Komnas Perempuan Beri Penghormatan 11 Perempuan Pembela HAM

  • Oleh Teras.id
  • 31 Oktober 2020 - 15:50 WIB

TEMPO.COJakarta - Komisi Nasional Perempuan memberi penghormatan pada 11 perempuan pembela HAM, pada acara puncak peringatan 22 tahun Hari Lahir Komnas Perempuan, yang jatuh 28 Oktober 2020.

"Perempuan Pembela HAM (PPHAM) adalah perempuan yang membela Hak Asasi Manusia, dan pembela HAM lain yang membela hak-hak perempuan dan hak-hak yang berkaitan dengan gender dan seksualitas," ujar Komnas Perempuan dalam keterangan resminya, Jumat, 30 Oktober 2020.
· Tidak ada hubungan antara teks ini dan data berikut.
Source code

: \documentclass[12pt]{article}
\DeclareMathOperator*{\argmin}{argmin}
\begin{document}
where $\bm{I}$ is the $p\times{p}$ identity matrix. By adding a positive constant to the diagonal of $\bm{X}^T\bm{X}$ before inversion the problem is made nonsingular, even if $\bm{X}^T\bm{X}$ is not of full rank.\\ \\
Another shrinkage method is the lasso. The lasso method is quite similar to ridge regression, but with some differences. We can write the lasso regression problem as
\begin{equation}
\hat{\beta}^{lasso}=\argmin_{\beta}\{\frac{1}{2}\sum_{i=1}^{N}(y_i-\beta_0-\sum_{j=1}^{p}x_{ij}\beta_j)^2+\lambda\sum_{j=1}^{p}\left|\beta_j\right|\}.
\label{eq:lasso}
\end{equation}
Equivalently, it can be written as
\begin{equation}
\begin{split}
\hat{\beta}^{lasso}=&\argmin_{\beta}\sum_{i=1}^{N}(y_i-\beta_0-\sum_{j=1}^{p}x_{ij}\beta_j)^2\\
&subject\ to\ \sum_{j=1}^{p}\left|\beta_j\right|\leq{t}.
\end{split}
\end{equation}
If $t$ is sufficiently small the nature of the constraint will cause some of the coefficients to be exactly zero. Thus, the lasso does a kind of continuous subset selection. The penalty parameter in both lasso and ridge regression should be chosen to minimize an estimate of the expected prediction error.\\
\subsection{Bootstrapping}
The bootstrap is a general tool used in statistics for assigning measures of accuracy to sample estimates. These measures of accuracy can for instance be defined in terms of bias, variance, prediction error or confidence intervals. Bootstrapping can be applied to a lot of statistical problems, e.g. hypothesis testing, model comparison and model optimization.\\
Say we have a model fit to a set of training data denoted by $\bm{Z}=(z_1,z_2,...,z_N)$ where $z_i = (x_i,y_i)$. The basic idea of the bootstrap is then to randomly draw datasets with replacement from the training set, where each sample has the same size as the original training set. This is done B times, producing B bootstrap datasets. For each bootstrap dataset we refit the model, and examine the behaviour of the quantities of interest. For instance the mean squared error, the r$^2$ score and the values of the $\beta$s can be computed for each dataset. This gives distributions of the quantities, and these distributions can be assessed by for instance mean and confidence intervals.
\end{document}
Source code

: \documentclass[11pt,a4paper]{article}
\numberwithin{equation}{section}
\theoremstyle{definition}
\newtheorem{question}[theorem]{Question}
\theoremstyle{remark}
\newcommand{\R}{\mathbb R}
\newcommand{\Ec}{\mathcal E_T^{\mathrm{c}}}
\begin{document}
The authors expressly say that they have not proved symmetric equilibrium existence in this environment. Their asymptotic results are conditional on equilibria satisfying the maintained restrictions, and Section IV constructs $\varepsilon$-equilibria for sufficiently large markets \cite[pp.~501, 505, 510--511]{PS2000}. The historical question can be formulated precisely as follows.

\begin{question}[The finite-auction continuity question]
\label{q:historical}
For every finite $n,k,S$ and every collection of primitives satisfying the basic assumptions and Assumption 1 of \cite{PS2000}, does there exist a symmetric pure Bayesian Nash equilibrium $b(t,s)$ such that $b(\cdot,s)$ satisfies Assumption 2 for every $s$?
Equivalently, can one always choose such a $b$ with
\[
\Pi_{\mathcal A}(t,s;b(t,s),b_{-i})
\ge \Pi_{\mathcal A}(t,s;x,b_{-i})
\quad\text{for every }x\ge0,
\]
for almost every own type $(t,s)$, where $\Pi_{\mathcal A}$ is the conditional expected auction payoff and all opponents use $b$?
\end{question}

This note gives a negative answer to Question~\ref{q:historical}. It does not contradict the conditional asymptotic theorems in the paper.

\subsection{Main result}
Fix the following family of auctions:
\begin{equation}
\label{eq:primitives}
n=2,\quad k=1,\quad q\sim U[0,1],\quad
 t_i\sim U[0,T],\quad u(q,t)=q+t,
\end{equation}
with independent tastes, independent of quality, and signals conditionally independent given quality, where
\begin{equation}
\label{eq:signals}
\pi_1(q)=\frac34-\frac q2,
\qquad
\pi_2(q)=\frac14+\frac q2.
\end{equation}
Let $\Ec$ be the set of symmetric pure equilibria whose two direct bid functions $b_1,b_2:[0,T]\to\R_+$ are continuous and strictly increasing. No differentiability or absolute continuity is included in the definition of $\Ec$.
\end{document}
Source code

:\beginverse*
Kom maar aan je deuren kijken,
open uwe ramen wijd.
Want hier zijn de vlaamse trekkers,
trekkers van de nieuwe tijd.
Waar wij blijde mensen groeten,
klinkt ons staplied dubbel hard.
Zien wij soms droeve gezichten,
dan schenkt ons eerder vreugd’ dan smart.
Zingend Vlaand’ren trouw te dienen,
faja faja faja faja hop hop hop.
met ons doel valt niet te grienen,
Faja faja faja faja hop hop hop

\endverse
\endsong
Komnas menilai pekerjaan mereka dan tantangan yang mereka hadapi telah diakui dalam Deklarasi Marrakesh, memandatkan setiap negara anggota PBB untuk melindungi Perempuan Pembela HAM pada tahun 2018.

Komnas Perempuan mencatat ada dua tipe serangan pada perempuan pembela HAM di Indonesia. Yang pertama, serangan terhadap tubuh dan seksualnya atau identitasnya sebagai perempuan. Kedua, serangan atas dasar stereotip dan atas dasar peran gendernya. Serangan tersebut bersifat langsung maupun tidak langsung misalnya melalui media sosial.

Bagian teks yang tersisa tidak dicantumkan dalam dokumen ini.